"THE MOST FAMOUS AMERICAN BOOK OF COLONIAL TIMES AND THE INDISPENSABLE SOURCE FOR COLONIAL SOCIAL HISTORY": RARE FIRST EDITION OF MATHER'S MAGISTERIAL HISTORY OF COLONIAL MASSACHUSETTS, IN CONTEMPORARY BOARDS, COMPLETE WITH IMPORTANT MAP
MATHER, Cotton. Magnalia Christi Americana: or, the Eccelsiastical History of New-England, from its first planting in the year 1620, unto the year of our Lord, 1698… London: Thomas Parkhurst, 1702. Folio (9 by 13 inches), contemporary full dark brown paneled speckled calf rebacked, raised bands, red morocco spine label. $15,000.
The exceptionally rare and exceedingly significant first edition of Cotton Mather's salvation history of colonial Massachusetts, the "most important 18th-century American book" (Howes M391), including the earliest 18th-century general map of New England (often not present).
No dispassionate chronicle, Mather's magnum opus is instead a monument of moral urgency and reforming zeal, "a collection of essays, memorials and addresses intended to call a wayward generation back to the principles and practices upon which [New England] was founded" (Magill, 557-58). In these pages, Mather portrays colonial America, most especially Massachusetts, as a land both guided by God's providential hand and threatened by the schemes of Satan. He offers numerous biographical sketches—the most notable of his subjects arguably being Sir William Phips, Massachusetts' first royal governor, about whom the Magnalia stands as the primary contemporary source of information—and also "preserves numerous details about the religious leaders and theological attitudes" of his day (Peckham, 49), including such "heretics" as Roger Williams and Anne Hutchinson, and discussions (including some methodological critiques) of the Salem witchcraft trials. In still other portions of the text, Mather "proves himself a master of description and narration. His circumstantial stories of shipwrecks and pirates, of Indian raids, adulteries and murders must have contributed greatly to the popularity of the Magnalia in his own day" (Magill, 561).

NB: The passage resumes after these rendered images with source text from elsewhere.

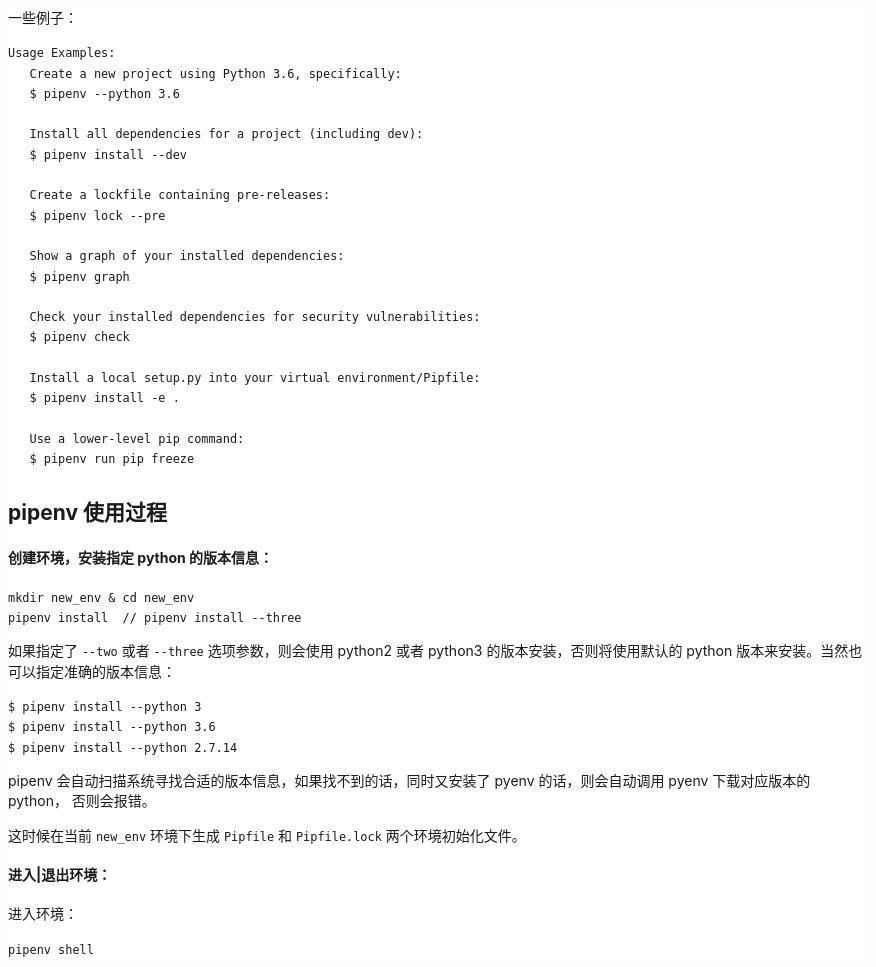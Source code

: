 一些例子：

```
Usage Examples:
   Create a new project using Python 3.6, specifically:
   $ pipenv --python 3.6

   Install all dependencies for a project (including dev):
   $ pipenv install --dev

   Create a lockfile containing pre-releases:
   $ pipenv lock --pre

   Show a graph of your installed dependencies:
   $ pipenv graph

   Check your installed dependencies for security vulnerabilities:
   $ pipenv check

   Install a local setup.py into your virtual environment/Pipfile:
   $ pipenv install -e .

   Use a lower-level pip command:
   $ pipenv run pip freeze

```

## pipenv 使用过程

#### 创建环境，安装指定 python 的版本信息：

```
mkdir new_env & cd new_env
pipenv install 	// pipenv install --three
```

如果指定了 `--two` 或者 `--three` 选项参数，则会使用 python2 或者 python3 的版本安装，否则将使用默认的 python 版本来安装。当然也可以指定准确的版本信息：

```
$ pipenv install --python 3
$ pipenv install --python 3.6
$ pipenv install --python 2.7.14
``` 

pipenv 会自动扫描系统寻找合适的版本信息，如果找不到的话，同时又安装了 pyenv 的话，则会自动调用 pyenv 下载对应版本的 python， 否则会报错。

这时候在当前 `new_env` 环境下生成 `Pipfile` 和 `Pipfile.lock` 两个环境初始化文件。

#### 进入|退出环境：

进入环境：

```
pipenv shell 
```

"Mather's Magnalia is the most famous American book of colonial times and the indispensable source for colonial social history" (Streeter 658). Composed beginning in 1693, the Magnalia Christi Americana remains "among the great works of English literature in the 17th century… Somehow, as no one else can, Cotton Mather makes you by and by feel what the Puritan ideal was: if he does not tell just what men were, he does tell just what they wanted to be, and what loyal posterity longed to believe them" (Wendell, 161). The book is also renowned for including "the first general map of New England published in the 18th century" (Schwartz & Ehrenberg, 133). The "Mather map," present in this copy, is often missing. The first American edition of the Magnalia would not appear until 1820. Rare errata provided in facsimile on one leaf; the work is considered complete without it. The errata, "which Mather caused to be printed here after he had received the book from England" (Church 806), was printed well after the book and in America, and was originally printed on two leaves, with the recto of the first and the verso of the second leaf blank. Sabin 46392. Howes M391. Church 806. Three Centuries of American History, 51. Stevens, Bibliotheca Americana 1415. Streeter 658. Lowndes, 1512. Engraved armorial bookplate of Francis John Stainforth (1797-1866), British Anglican clergyman who served as a curate in London-area parishes and a collector of books, stamps, and shells. His library included, at the time, perhaps the largest private collection of books by women writers.
Text generally quite clean. Folding map with neat three-inch archival repair to verso of one fold only; image clean and fine. Light wear to corners, rubbing to board edges. An extremely good, neatly rebacked copy.